Cela fait écho aux préoccupations concernant la manière dont Firefox se différenciera à l'avenir. D'anciens employés de Firefox affirment que Mozilla devrait s'en tenir à une stratégie distincte pour son navigateur vedette. « Il s'agit essentiellement d'un navigateur plus optimisé pour la protection de la vie privée, mais en même temps, ils essaient d'en tirer plus d'utilité et d'en tirer des revenus en allant dans des directions différentes », a déclaré un ancien employé, citant les annonces de la barre de recherche comme un exemple parfait de priorités conflictuelles.
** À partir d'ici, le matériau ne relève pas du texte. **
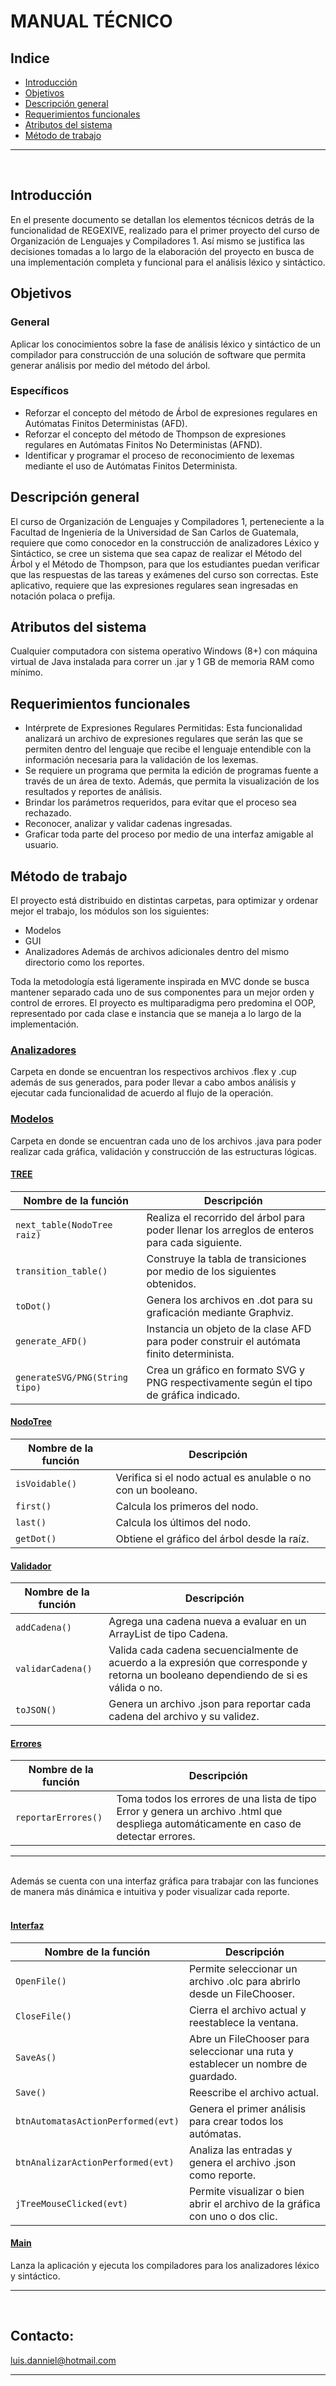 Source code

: ﻿# MANUAL TÉCNICO

## Indice
- [Introducción](#introducción)
- [Objetivos](#objetivos)
- [Descripción general](#Descripción-general)
- [Requerimientos funcionales](#Requerimientos-funcionales)
- [Atributos del sistema](#Atributos-del-sistema)
- [Método de trabajo](#método-de-trabajo)

<hr>
<br>

## Introducción
En el presente documento se detallan los elementos técnicos detrás de la funcionalidad de REGEXIVE, realizado para el primer proyecto del curso de Organización de Lenguajes y Compiladores 1. Así mismo 
se justifica las decisiones tomadas a lo largo de la elaboración del proyecto en busca de una implementación completa y funcional para el análisis léxico y sintáctico.

## Objetivos
### General 
Aplicar los conocimientos sobre la fase de análisis léxico y sintáctico de un compilador para construcción de una solución de software que permita generar análisis por medio del método del árbol.
### Específicos
-	Reforzar el concepto del método de Árbol de expresiones regulares en Autómatas Finitos Deterministas (AFD).
-	Reforzar el concepto del método de Thompson de expresiones regulares en Autómatas Finitos No Deterministas (AFND).
-	Identificar y programar el proceso de reconocimiento de lexemas mediante el uso de Autómatas Finitos Determinista.


## Descripción general
El curso de Organización de Lenguajes y Compiladores 1, perteneciente a la Facultad de Ingeniería de la Universidad de San Carlos de Guatemala, requiere que como conocedor en la construcción de analizadores Léxico y Sintáctico, se cree un sistema que sea capaz de realizar el Método del Árbol y el Método de Thompson, para que los estudiantes puedan verificar que las respuestas de las tareas y exámenes del curso son correctas. Este aplicativo, requiere que las expresiones regulares sean ingresadas en notación polaca o prefija.

## Atributos del sistema
Cualquier computadora con sistema operativo Windows (8+) con máquina virtual de Java instalada para correr un .jar y 1 GB de memoria RAM como mínimo.

## Requerimientos funcionales
-	Intérprete de Expresiones Regulares Permitidas: Esta funcionalidad analizará un archivo de expresiones regulares que serán las que se permiten dentro del lenguaje que recibe el lenguaje entendible con la información necesaria para la validación de los lexemas.
-	Se requiere un programa que permita la edición de programas fuente a través de un área de texto. Además, que permita la visualización de los resultados y reportes de análisis.
-	Brindar los parámetros requeridos, para evitar que el proceso sea rechazado.
-	Reconocer, analizar y validar cadenas ingresadas.
-	Graficar toda parte del proceso por medio de una interfaz amigable al usuario.


## Método de trabajo
El proyecto está distribuido en distintas carpetas, para optimizar y ordenar mejor el trabajo, los módulos son los siguientes:
- Modelos
- GUI
- Analizadores
Además de archivos adicionales dentro del mismo directorio como los reportes.

Toda la metodología está ligeramente inspirada en MVC donde se busca mantener separado cada uno de sus componentes para un mejor orden y control de errores. El proyecto es multiparadigma pero predomina el OOP, representado por cada clase e instancia que se maneja a lo largo de la implementación. 

### [Analizadores](https://github.com/ldecast/OLC1-PROYECTO1-201902238/tree/master/src/Analizadores)
Carpeta en donde se encuentran los respectivos archivos .flex y .cup además de sus generados, para poder llevar a cabo ambos análisis y ejecutar cada funcionalidad de acuerdo al flujo de la operación.

### [Modelos](https://github.com/ldecast/OLC1-PROYECTO1-201902238/tree/master/src/Modelos)
Carpeta en donde se encuentran cada uno de los archivos .java para poder realizar cada gráfica, validación y construcción de las estructuras lógicas.

#### [TREE](https://github.com/ldecast/OLC1-PROYECTO1-201902238/tree/master/src/Modelos/TREE.java)
|Nombre de la función |Descripción|
| ------------ | ------------ |
| `next_table(NodoTree raiz)` | Realiza el recorrido del árbol para poder llenar los arreglos de enteros para cada siguiente. |
| `transition_table()` | Construye la tabla de transiciones por medio de los siguientes obtenidos. |
| `toDot()` | Genera los archivos en .dot para su graficación mediante Graphviz. |
| `generate_AFD()` | Instancia un objeto de la clase AFD para poder construir el autómata finito determinista. |
| `generateSVG/PNG(String tipo)` | Crea un gráfico en formato SVG y PNG respectivamente según el tipo de gráfica indicado. |

#### [NodoTree](https://github.com/ldecast/OLC1-PROYECTO1-201902238/tree/master/src/Modelos/NodoTree.java)
|Nombre de la función |Descripción|
| ------------ | ------------ |
| `isVoidable()` | Verifica si el nodo actual es anulable o no con un booleano. |
| `first()` | Calcula los primeros del nodo. |
| `last()` | Calcula los últimos del nodo. |
| `getDot()` | Obtiene el gráfico del árbol desde la raíz.  |


#### [Validador](https://github.com/ldecast/OLC1-PROYECTO1-201902238/tree/master/src/Modelos/Validador.java)
|Nombre de la función |Descripción|
| ------------ | ------------ |
| `addCadena()` | Agrega una cadena nueva a evaluar en un ArrayList de tipo Cadena. |
| `validarCadena()` | Valida cada cadena secuencialmente de acuerdo a la expresión que corresponde y retorna un booleano dependiendo de si es válida o no. |
| `toJSON()` | Genera un archivo .json para reportar cada cadena del archivo y su validez. |

#### [Errores](https://github.com/ldecast/OLC1-PROYECTO1-201902238/tree/master/src/Modelos/Errores.java)
|Nombre de la función |Descripción|
| ------------ | ------------ |
| `reportarErrores()` | Toma todos los errores de una lista de tipo Error y genera un archivo .html que despliega automáticamente en caso de detectar errores. |

<hr><br>
Además se cuenta con una interfaz gráfica para trabajar con las funciones de manera más dinámica e intuitiva y poder visualizar cada reporte.
<br><br>

#### [Interfaz](https://github.com/ldecast/OLC1-PROYECTO1-201902238/tree/master/src/GUI/Interfaz.java)
|Nombre de la función |Descripción|
| ------------ | ------------ |
| `OpenFile()` | Permite seleccionar un archivo .olc para abrirlo desde un FileChooser.|
| `CloseFile()` | Cierra el archivo actual y reestablece la ventana. |
| `SaveAs()` | Abre un FileChooser para seleccionar una ruta y establecer un nombre de guardado. |
| `Save()` | Reescribe el archivo actual. |
| `btnAutomatasActionPerformed(evt)` | Genera el primer análisis para crear todos los autómatas. |
| `btnAnalizarActionPerformed(evt)` | Analiza las entradas y genera el archivo .json como reporte. |
| `jTreeMouseClicked(evt)` | Permite visualizar o bien abrir el archivo de la gráfica con uno o dos clic. |


#### [Main](https://github.com/ldecast/OLC1-PROYECTO1-201902238/tree/master/src/main/Main.java)
Lanza la aplicación y ejecuta los compiladores para los analizadores léxico y sintáctico.

<hr>
<br>

## Contacto:
luis.danniel@hotmail.com
<hr>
« Une fois perdus, les utilisateurs reviennent difficilement jusqu'à ce qu'il y ait une raison impérieuse. Et quelle serait cette raison impérieuse ? Je pense que Firefox doit vraiment relever le défi de trouver une position unique - non seulement dans les déclarations marketing, mais aussi dans son produit absolu - et d'aller dans une seule direction », déclare Bart Willemsen, analyste vice-président chargé de la protection de la vie privée chez Gartner. Willemsen dit qu'il est un utilisateur de Firefox depuis ses premiers jours. Pour Deckelmann, cependant, il est essentiel de rendre Firefox plus personnalisé.
Elle a expliqué que cela implique d'essayer d'augmenter les fonctionnalités du navigateur pour qu'il s'adapte au fait que les gens sont plus souvent en ligne. Par exemple, en 2021, Firefox a réorganisé sa page d'accueil pour permettre aux utilisateurs de reprendre des recherches précédemment abandonnées et des articles inachevés. Il a remanié son application Android et ajouté des fonctionnalités de son gestionnaire de mots de passe à l'application Firefox. Il a aussi mis l'accent sur les partenariats, notamment en collaborant récemment avec Meta, la société mère de Facebook, afin de promouvoir "une publicité plus respectueuse de la vie privée". L'initiative a été beaucoup critiquée.
Selon Deckelmann, il est probable que Firefox continue à chercher des moyens de personnaliser la navigation en ligne des internautes. « Je ne suis pas sûre que ce qui en ressortira sera ce que les gens attendent traditionnellement d'un navigateur, mais l'intention sera toujours de mettre les gens au premier plan », dit-elle. Firefox a annoncé la semaine dernière un partenariat avec Disney qui implique le changement de couleur du navigateur et des publicités pour gagner des abonnements à Disney+. Cela témoigne à la fois de la volonté de personnalisation de Firefox et des chemins étranges que peut emprunter sa recherche de sources de revenus.
Mais Deckelmann ajoute que Firefox n'a pas besoin d'être aussi important que Chrome ou Safari pour réussir. « Tout ce que nous voulons vraiment, c'est être un choix viable parce que nous pensons que cela rend un meilleur Internet pour tout le monde d'avoir ces différentes options », dit Deckelmann. Malgré certains de ses échecs, Firefox reste important. Mozilla pousse les entreprises à être plus privées, et son produit phare est différent dans son essence. Le marché des navigateurs est dominé par la base de code Chromium de Google et son moteur de navigation sous-jacent, Blink, le composant qui transforme le code en pages Web visuelles.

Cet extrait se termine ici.